Experts have forecasted several times already that as soon as the USA captures Iraqi oil, the world oil market in its present-day condition will cease to exist. It is a widespread opinion that after the Gulf War II the Organization of Petroleum Exporting Countries (OPEC) may collapse. Recently this outcome was predicted by Russian vice-premier Viktor Khristenko. Yesterday, this pessimistic scenario was voiced by an anonymous high-ranking official from the oil cartel administration in Vienna, right where the OPEC headquarters is located. In the words of the official, if "privatization" is held by American companies in the Iraqi oil industry after the war, then OPEC breaking-up will be inevitable.
And this statement is not a surprise. The USA is the world's largest oil consumer. As soon as it becomes independent of the world oil market (and America will practically obtain this independence after it gains control over Iraqi oil), the market will break down to lonely and helpless exporters and importers of hydrocarbon stuff.

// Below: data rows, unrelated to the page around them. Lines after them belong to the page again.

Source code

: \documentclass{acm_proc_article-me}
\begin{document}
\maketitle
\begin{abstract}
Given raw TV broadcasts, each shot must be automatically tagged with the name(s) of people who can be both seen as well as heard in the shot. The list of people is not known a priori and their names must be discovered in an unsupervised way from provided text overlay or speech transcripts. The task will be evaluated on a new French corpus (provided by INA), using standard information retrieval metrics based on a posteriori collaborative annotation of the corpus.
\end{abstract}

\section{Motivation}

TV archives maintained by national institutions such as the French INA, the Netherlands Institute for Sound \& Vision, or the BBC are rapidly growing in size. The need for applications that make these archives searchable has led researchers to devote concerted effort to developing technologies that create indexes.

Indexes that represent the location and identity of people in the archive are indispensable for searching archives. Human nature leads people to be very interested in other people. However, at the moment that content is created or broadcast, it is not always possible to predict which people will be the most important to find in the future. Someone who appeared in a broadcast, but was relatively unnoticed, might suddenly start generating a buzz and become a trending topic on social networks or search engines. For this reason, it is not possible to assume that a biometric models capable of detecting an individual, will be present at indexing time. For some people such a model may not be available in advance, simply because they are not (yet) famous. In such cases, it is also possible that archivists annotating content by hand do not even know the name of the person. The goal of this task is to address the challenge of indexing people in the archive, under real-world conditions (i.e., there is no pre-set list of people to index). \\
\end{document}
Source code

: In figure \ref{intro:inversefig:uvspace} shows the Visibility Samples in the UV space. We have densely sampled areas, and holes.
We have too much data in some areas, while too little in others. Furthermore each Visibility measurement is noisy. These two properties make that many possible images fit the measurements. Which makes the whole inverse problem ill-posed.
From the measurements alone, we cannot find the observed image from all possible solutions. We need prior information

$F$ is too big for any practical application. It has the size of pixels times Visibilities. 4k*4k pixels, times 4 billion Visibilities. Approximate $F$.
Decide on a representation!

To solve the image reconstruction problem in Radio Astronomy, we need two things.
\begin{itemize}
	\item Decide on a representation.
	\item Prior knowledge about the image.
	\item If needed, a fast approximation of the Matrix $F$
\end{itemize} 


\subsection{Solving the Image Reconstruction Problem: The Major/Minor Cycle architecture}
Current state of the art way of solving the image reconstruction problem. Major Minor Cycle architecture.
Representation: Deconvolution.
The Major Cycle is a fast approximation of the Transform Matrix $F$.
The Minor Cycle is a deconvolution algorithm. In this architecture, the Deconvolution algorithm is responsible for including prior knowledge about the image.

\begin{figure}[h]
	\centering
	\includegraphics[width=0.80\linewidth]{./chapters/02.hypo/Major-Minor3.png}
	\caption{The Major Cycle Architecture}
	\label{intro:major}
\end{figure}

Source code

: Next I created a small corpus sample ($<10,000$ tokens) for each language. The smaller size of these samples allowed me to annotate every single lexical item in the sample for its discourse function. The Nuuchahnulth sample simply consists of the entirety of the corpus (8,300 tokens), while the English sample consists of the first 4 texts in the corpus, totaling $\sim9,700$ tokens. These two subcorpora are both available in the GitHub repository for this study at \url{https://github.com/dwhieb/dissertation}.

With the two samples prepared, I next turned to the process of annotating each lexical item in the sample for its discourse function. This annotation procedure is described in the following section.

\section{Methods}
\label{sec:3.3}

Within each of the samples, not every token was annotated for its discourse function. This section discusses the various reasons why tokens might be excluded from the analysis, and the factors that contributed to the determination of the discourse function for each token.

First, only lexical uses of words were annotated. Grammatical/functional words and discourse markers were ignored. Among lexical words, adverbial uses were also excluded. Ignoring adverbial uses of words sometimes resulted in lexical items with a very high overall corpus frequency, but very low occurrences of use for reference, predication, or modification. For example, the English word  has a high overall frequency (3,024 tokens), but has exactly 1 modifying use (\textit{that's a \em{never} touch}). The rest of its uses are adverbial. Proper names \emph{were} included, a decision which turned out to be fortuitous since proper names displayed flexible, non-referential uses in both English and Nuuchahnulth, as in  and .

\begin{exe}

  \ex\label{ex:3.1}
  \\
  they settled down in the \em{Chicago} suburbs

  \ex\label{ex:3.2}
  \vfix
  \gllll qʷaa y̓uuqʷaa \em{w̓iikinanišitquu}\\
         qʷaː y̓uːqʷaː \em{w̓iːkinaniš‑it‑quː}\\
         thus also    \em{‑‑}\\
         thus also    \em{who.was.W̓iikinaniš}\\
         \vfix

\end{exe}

The anonymous official from OPEC reminds the whole of the world that Iraq, that is being crushed by the US/UK forces today, is not only the world's largest black gold reservoir. Iraq was one of the initiators of OPEC creation. The oil cartel was set up on a conference in Baghdad in September 1960. However, it is clear that the tragic symbolism of the present-day situation is not at all a final verdict on this international organization.
OPEC Secretary General Alvaro Silva Calderon met journalists yesterday, he neither confirmed nor denied the possibility of OPEC breaking-up. In his words, the organization has already survived several critical situations like this.
In fact, experts predicted even during the Storm Desert and later, during the eight-year Iran-Iraq war that OPEC might collapse. However, all rumors about demise of the oil exaggerated. Alvaro Silva Calderon says that this time the situation may be like that as well. The matter of the fact is that breakdown of the cartel won't decide and help anything. There will be oil exporters and importers. The same problems will still remain. All of them will need a stable predictable oil and oil products market. Otherwise it will be impossible to plan economic development of any country in the world. Consequently, other international organizations, alliances of oil importers and exporters will arise instead of OPEC. This is the only way toward coordination of mutual interests. This is regardless of the fact if the USA buys oil on the international marker or not.
At present, Russia is also thinking about changes in the world oil flows. And this is not because of the Iraqi war, but rather because of the failure to realize large-scale oil supplies to the USA in exchange for investments in the Russian mining industries. As Russia's mass media inform, the Russian government considers Asiatic countries such as China, Japan, etc. as its highly probable clients and investors. Certainly, countries of the European Union will be interested in additional supplies of Russian oil in case if they give up Iraq oil. So, it is too early to give up the Russian oil and gas industry for lost during the redistribution of the oil market done by the USA, as well as it's too early to say OPEC will vanish forever. Somehow or other, new alliances would still appear. Barbaric actions of the US/UK occupation troops in the interfluve of Tigris and Euphrates just catalyze the process.
As the press-service of the Russian Energy Minister reported yesterday, Iran had already suggested to expand cooperation in the energy sphere. Negotiations on the subject were held yesterday between RF Energy Minister Igor Yusufov and chairman of Iran's largest economic structure, Mostazafan Iran foundation, Mohammad Foruzande. As Russia's news agency RIA Novosti informs, the parties discussed participation of Russian companies and enterprises in industrial projects on the territory of Iran.
At present, Russian companies are already operating in Iran. The Russian concern Silovye Mashiny (Power Machines) helps conclude construction of a nuclear power plant started by Germans in the Iranian city of Busher. Equipment supplied to the country in the Soviet era is being modernized. However, the Iranian leadership seems to be dissatisfied with the level of cooperation the countries have reached by now.
As the press-service of the Russian ministry informs, Mohammad Foruzande suggested the Russian government the possibility to consider Russia's participation in construction and modernization of thermoelectric power stations, construction of new electric power stations of combined cycle using gas. It is also supposed that Russian companies may participate in drilling operations in oil and gas fields, including Iran's largest gas field, South Pars. Iran would also like to organize delivery of Russian oil to the northern regions of the country.
According to an official report, a special workgroup will start consideration of these issues in the nearest time. No doubt that Russia will be grateful to start modernization and construction of oil and gas objects in Iran. The same way as it willingly joined tempting projects in Hussein's Iraq. As they say, neither Iran nor Russia have other ways out. The USA has an alternative in this situation; it is not in vain that America names its next targets Syria, that strongly protested against the war in Iraq, and Shi'ite Iran, that expelled loyal to US oil companies shah Reza Pahlavi during the 1979 Islamic revolution.